Exercise aim:
Output exactly the lines from the first line of the records below through the line containing "ssh-keygen -R 服务器端的ip地址", both included, leaving out any pictures.

· · · · · · ·

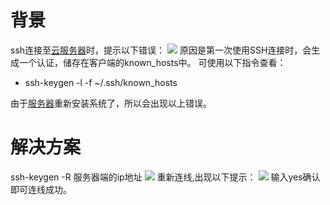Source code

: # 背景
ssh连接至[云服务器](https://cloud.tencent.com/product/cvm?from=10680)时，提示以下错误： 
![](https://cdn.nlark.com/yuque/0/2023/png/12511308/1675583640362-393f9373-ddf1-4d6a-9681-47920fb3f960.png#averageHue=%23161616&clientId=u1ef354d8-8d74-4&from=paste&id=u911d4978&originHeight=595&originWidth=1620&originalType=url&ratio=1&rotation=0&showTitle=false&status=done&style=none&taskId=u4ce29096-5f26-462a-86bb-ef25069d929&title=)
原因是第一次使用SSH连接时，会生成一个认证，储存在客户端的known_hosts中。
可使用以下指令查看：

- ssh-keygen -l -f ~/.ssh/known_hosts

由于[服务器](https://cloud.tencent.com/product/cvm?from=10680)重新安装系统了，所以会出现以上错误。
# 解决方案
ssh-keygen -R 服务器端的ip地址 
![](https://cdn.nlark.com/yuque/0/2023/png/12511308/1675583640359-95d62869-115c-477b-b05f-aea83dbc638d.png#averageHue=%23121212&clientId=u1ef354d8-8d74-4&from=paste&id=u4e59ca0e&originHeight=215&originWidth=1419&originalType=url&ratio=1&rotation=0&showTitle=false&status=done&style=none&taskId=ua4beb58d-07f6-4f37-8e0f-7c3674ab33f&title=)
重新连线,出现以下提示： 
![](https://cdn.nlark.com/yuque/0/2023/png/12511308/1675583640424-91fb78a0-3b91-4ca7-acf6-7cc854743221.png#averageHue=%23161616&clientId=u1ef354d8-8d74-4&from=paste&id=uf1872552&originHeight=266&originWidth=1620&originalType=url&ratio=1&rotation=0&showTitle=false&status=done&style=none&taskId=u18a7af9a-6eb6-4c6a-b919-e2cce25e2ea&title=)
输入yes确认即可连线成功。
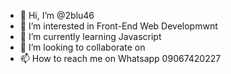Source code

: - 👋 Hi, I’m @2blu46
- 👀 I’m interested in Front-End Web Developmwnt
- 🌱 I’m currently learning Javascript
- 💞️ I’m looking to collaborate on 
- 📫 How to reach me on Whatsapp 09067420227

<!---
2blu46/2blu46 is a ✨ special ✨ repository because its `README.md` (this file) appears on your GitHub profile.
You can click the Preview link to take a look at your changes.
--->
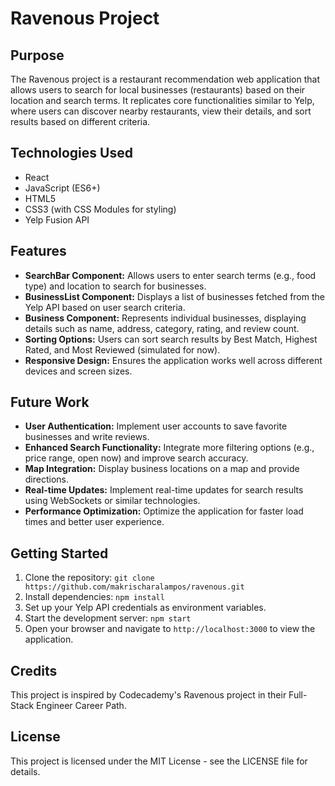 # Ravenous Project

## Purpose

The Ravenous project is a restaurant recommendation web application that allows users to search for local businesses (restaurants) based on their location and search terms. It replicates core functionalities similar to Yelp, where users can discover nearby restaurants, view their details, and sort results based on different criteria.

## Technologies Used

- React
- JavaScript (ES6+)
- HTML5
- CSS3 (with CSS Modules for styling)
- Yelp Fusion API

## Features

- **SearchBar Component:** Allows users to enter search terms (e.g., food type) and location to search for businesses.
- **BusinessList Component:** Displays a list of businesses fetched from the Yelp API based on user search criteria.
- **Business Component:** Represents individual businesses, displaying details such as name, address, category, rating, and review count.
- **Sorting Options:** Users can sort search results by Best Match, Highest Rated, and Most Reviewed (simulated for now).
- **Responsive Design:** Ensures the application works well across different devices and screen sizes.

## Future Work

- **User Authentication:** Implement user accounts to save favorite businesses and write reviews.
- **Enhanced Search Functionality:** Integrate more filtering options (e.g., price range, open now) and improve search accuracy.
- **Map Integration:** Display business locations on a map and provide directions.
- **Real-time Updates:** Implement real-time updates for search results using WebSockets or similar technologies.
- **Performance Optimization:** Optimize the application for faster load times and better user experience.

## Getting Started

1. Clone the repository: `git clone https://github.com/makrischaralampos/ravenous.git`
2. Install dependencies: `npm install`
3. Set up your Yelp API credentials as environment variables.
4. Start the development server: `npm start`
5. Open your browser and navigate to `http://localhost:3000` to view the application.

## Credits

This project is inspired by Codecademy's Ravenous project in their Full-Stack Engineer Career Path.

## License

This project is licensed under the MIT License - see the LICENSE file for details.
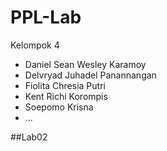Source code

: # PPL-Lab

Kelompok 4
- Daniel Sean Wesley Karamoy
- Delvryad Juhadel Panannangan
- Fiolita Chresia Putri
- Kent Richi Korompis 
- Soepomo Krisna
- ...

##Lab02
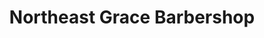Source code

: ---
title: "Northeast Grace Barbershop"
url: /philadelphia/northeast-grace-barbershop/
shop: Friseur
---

· · · · · · ·

Answer area:
Source code

: # 背景
ssh连接至[云服务器](https://cloud.tencent.com/product/cvm?from=10680)时，提示以下错误： 
![](https://cdn.nlark.com/yuque/0/2023/png/12511308/1675583640362-393f9373-ddf1-4d6a-9681-47920fb3f960.png#averageHue=%23161616&clientId=u1ef354d8-8d74-4&from=paste&id=u911d4978&originHeight=595&originWidth=1620&originalType=url&ratio=1&rotation=0&showTitle=false&status=done&style=none&taskId=u4ce29096-5f26-462a-86bb-ef25069d929&title=)
原因是第一次使用SSH连接时，会生成一个认证，储存在客户端的known_hosts中。
可使用以下指令查看：

- ssh-keygen -l -f ~/.ssh/known_hosts

由于[服务器](https://cloud.tencent.com/product/cvm?from=10680)重新安装系统了，所以会出现以上错误。
# 解决方案
ssh-keygen -R 服务器端的ip地址 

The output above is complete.